Data entries
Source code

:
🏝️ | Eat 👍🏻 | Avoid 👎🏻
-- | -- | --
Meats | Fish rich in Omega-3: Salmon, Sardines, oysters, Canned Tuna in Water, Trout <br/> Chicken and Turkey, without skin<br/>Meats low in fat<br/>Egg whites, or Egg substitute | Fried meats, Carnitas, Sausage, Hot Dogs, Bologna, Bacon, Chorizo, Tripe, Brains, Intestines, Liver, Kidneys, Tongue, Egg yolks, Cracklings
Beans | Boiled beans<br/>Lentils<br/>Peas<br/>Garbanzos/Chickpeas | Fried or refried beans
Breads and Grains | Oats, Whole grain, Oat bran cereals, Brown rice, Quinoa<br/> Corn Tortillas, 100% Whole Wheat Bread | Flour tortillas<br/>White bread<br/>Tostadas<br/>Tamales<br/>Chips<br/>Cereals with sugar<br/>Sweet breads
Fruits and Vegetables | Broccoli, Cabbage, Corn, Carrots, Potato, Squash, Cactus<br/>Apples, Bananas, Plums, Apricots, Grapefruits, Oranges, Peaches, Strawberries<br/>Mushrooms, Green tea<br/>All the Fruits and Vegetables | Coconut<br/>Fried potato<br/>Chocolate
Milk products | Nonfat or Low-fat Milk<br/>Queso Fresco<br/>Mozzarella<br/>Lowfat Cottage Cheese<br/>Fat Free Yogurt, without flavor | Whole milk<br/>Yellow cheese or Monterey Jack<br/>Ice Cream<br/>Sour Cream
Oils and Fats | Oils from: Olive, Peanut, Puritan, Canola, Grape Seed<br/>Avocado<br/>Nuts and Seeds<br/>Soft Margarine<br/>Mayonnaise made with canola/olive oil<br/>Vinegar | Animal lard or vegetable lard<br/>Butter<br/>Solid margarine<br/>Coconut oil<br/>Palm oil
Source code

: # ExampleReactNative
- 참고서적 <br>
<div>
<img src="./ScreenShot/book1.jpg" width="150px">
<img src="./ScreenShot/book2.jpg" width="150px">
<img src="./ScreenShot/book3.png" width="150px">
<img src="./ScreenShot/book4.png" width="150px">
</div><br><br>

## Brief
All the entries are to be reproduced verbatim.

## Exercise solution
Source code

:
🏝️ | Eat 👍🏻 | Avoid 👎🏻
-- | -- | --
Meats | Fish rich in Omega-3: Salmon, Sardines, oysters, Canned Tuna in Water, Trout <br/> Chicken and Turkey, without skin<br/>Meats low in fat<br/>Egg whites, or Egg substitute | Fried meats, Carnitas, Sausage, Hot Dogs, Bologna, Bacon, Chorizo, Tripe, Brains, Intestines, Liver, Kidneys, Tongue, Egg yolks, Cracklings
Beans | Boiled beans<br/>Lentils<br/>Peas<br/>Garbanzos/Chickpeas | Fried or refried beans
Breads and Grains | Oats, Whole grain, Oat bran cereals, Brown rice, Quinoa<br/> Corn Tortillas, 100% Whole Wheat Bread | Flour tortillas<br/>White bread<br/>Tostadas<br/>Tamales<br/>Chips<br/>Cereals with sugar<br/>Sweet breads
Fruits and Vegetables | Broccoli, Cabbage, Corn, Carrots, Potato, Squash, Cactus<br/>Apples, Bananas, Plums, Apricots, Grapefruits, Oranges, Peaches, Strawberries<br/>Mushrooms, Green tea<br/>All the Fruits and Vegetables | Coconut<br/>Fried potato<br/>Chocolate
Milk products | Nonfat or Low-fat Milk<br/>Queso Fresco<br/>Mozzarella<br/>Lowfat Cottage Cheese<br/>Fat Free Yogurt, without flavor | Whole milk<br/>Yellow cheese or Monterey Jack<br/>Ice Cream<br/>Sour Cream
Oils and Fats | Oils from: Olive, Peanut, Puritan, Canola, Grape Seed<br/>Avocado<br/>Nuts and Seeds<br/>Soft Margarine<br/>Mayonnaise made with canola/olive oil<br/>Vinegar | Animal lard or vegetable lard<br/>Butter<br/>Solid margarine<br/>Coconut oil<br/>Palm oil
Source code

: # ExampleReactNative
- 참고서적 <br>
<div>
<img src="./ScreenShot/book1.jpg" width="150px">
<img src="./ScreenShot/book2.jpg" width="150px">
<img src="./ScreenShot/book3.png" width="150px">
<img src="./ScreenShot/book4.png" width="150px">
</div><br><br>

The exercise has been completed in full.